15. What care should be taken during orthodontic treatment?

Since the brackets of fixed appliance are glued to the teeth they can get detached if anything hard hits them. So one has to avoid eating hard things like toast, "chikki", "chakli", cookies, banana chips, corn cab and such hard things. One must also avoid eating sticky things like "eclairs".

If the brackets keep coming out, wires keep breaking due to negligence on the part of the patient the treatment takes longer time and the desired result may not be achieved.

There are more chances of food collection around the brackets and under the wires. This can cause cavities, bleeding gums and bad breath. It can also cause permanent discoloration of teeth that would spoil the smile.

One must brush teeth with toothpaste after every meal to keep the teeth clean and to avoid problems mentioned earlier.

16. What should one do if a part of the braces hurts?

If there is any sharp, projecting part of braces, cover it with orthodontic relief wax or wet cotton pellet.

Call the doctors at the earliest and it would be taken care of at the earliest. In case of pain, medication is prescribed to relieve it.

17. How stable are the treatment results?

The orthodontic treatment is planned and executed keeping optimal results and long term stability of the results in mind.

Once the appliances are removed or discontinued retainers are given to keep the teeth in their new positions.

Normally some settlement of teeth takes place in a few months. In some cases long term retention is recommended to prevent teeth from relapse.

18. What are retainers?

Retainers are plates or wires given to prevent teeth from moving after the orthodontic treatment is completed. The teeth have a tendency to shift from their new positions as the bone supporting them is softer when the braces are removed. Even after the bone gets back to normal there are a number of forces acting on the teeth. A retainer supports the teeth and keeps them in their desired positions.

There are two types of retainers, removable and fixed.

Removable retainers are plates which can be removed by the patient. They have to be worn all the time except while brushing and eating.

The fixed retainers are thin wires bonded to the teeth on the inner surfaces so that they are not visible at all. These can be kept in the mouth as long as necessary, without any problems.
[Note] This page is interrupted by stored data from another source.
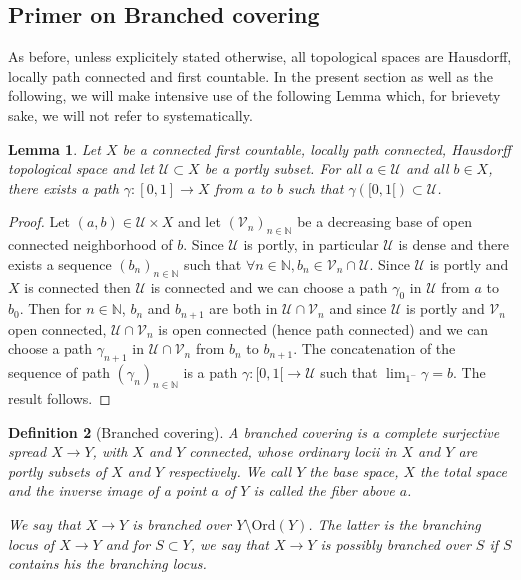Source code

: \documentclass[a4paper,12pt]{article}
\newtheorem{lem}{Lemma}[section]          %
\newtheorem{defi}[lem]{Definition}    %
\def\U{\mathcal U}
\def\V{\mathcal V}
\def\N{\mathbb N}
\def\V{\mathcal V}
\def\N{\mathbb{N}}
\def\U{\mathcal{U}}
\def\ord{\mathrm{Ord}}
\begin{document}
\subsection{Primer on Branched covering} 
As before, unless explicitely stated otherwise, all topological spaces are Hausdorff, locally path connected and first countable. In the present section as well as the following, we will make intensive use of the following Lemma which, for brievety sake, we will not refer to systematically.
\begin{lem}\label{lem:path_covering} Let $X$ be a connected first countable, locally path connected, Hausdorff topological space and let $\U\subset X$ be a portly subset. 
For all $a\in \U$ and all $b\in X$, there exists a path $\gamma: [0,1]\rightarrow X$  from $a$ to $b$ such that $\gamma([0,1[)\subset \U$.
\end{lem}
\begin{proof}
 Let $(a,b) \in \U\times X$ and let $(\V_n)_{n\in \N}$ be a decreasing base of open connected neighborhood of $b$. Since $\U$ is portly, in particular $\U$ is dense and there exists a sequence $(b_n)_{n\in \N}$ such that  $\forall  n\in \N, b_n \in \V_n\cap \U$. Since $\U$ is portly and $X$ is connected then $\U$ is connected and we can choose a path $\gamma_0$ in $\U$ from $a$ to $b_0$. Then for $n\in \N$, $b_n$ and $b_{n+1}$ are both in $\U\cap \V_n$ and since $\U$ is portly and $\V_n$ open connected, $\U\cap \V_n$ is open connected (hence path connected) and we can choose a path $\gamma_{n+1}$ in $\U\cap \V_n$ from $b_n$ to $b_{n+1}$. The concatenation of the sequence of path $(\gamma_n)_{n\in \N}$ is a path $\gamma:[0,1[\rightarrow \U$ such that $\lim_{1^-}\gamma = b$. The result follows.
\end{proof} 




\begin{defi}[Branched covering]\label{def:branched_covering}  A {\it branched covering} is a complete surjective spread $X\rightarrow Y$, with $X$ and $Y$ connected, whose ordinary locii in $X$ and $Y$ are portly subsets of $X$ and $Y$ respectively. We call $Y$ the {\it base space}, $X$ the {\it total space} and the inverse image of a point $a$ of $Y$ is called the {\it fiber} above $a$.
 
 We say that $X\rightarrow Y$ is branched over $Y\setminus \ord(Y)$. The latter is the branching locus of $X\rightarrow Y$ and for $S\subset Y$, we say that $X\rightarrow Y$ is possibly branched over $S$ if $S$ contains his the branching locus.

 \end{defi}
 
\end{document}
19. How long does one need retainers?

The recent studies in the orthodontic literature suggest that it is better to keep retainers for a long time. It is not possible to predict whose teeth are likely to move after the retainers are discontinued. The orthodontist would decide about the duration of the retainers for an individual based on her/his condition of teeth and jaw structures. In some cases life-long retention may be necessary for the stability of the teeth.

20. What is the role of the patient in successful outcome of the treatment?
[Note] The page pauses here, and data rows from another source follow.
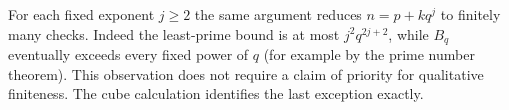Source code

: For each fixed exponent $j\ge2$ the same argument reduces
$n=p+kq^j$ to finitely many checks. Indeed the least-prime bound is
at most $j^2 q^{2j+2}$, while $B_q$ eventually exceeds every fixed
power of $q$ (for example by the prime number theorem). This observation
does not require a claim of priority for qualitative finiteness. The
cube calculation identifies the last exception exactly.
The success or failure of orthodontic treatment very much depends upon the patient's motivation and cooperation.

Once the appliance is given to the patient it is her/his responsibility to take care of it and to follow the instructions given by the doctors.

If the patient does not take care and does not follow the instructions the treatment result cannot be what is desired and planned for.
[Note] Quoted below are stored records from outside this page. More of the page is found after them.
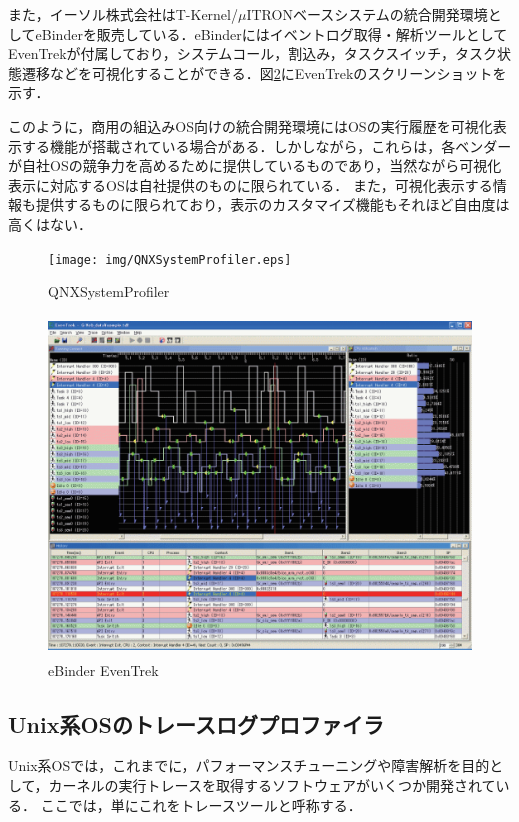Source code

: また，イーソル株式会社はT-Kernel/$\mu$ITRONベースシステムの統合開発環境としてeBinder\cite{eBinder}を販売している．eBinderにはイベントログ取得・解析ツールとしてEvenTrekが付属しており，システムコール，割込み，タスクスイッチ，タスク状態遷移などを可視化することができる．図\ref{fig:EvenTrek}にEvenTrekのスクリーンショットを示す．

このように，商用の組込みOS向けの統合開発環境にはOSの実行履歴を可視化表示する機能が搭載されている場合がある．しかしながら，これらは，各ベンダーが自社OSの競争力を高めるために提供しているものであり，当然ながら可視化表示に対応するOSは自社提供のものに限られている．
また，可視化表示する情報も提供するものに限られており，表示のカスタマイズ機能もそれほど自由度は高くはない．

\begin{figure}[p]
\begin{center}
\texttt{[image: img/QNXSystemProfiler.eps]}
\caption{QNXSystemProfiler}
\label{fig:QNXSystemProfiler}
\end{center}
\end{figure}

\begin{figure}[p]
\begin{center}
\includegraphics[height=9cm]{img/EvenTrek.eps}
\caption{eBinder EvenTrek}
\label{fig:EvenTrek}
\end{center}
\end{figure}

\subsection{Unix系OSのトレースログプロファイラ}

Unix系OSでは，これまでに，パフォーマンスチューニングや障害解析を目的として，カーネルの実行トレースを取得するソフトウェアがいくつか開発されている．
ここでは，単にこれをトレースツールと呼称する．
21. Can aesthetic treatment substitute for orthodontic treatment?

With orthodontic treatment one can shift the position of teeth in the jawbones. The teeth can be moved from one place to another along with their roots that are in the jawbones. This helps in taking protruded teeth inside, aligning or straightening irregular teeth, opening or closing the bite etc. Once the teeth are set correctly in the jaws they look better and function better for a long time.

Cosmetic or aesthetic dentistry is a recently developed branch of dentistry that deals with the shape, size and the colour of the teeth. It may be useful in minor corrections of irregular teeth but it cannot substitute for orthodontic treatment. And it does not give a long-term solution for orthodontic problems.

The aesthetic procedures may have to be repeated periodically. Some times these procedures may be harmful to the teeth and gums.

In some cases, both orthodontic treatment and aesthetic procedures combined would give the best possible results.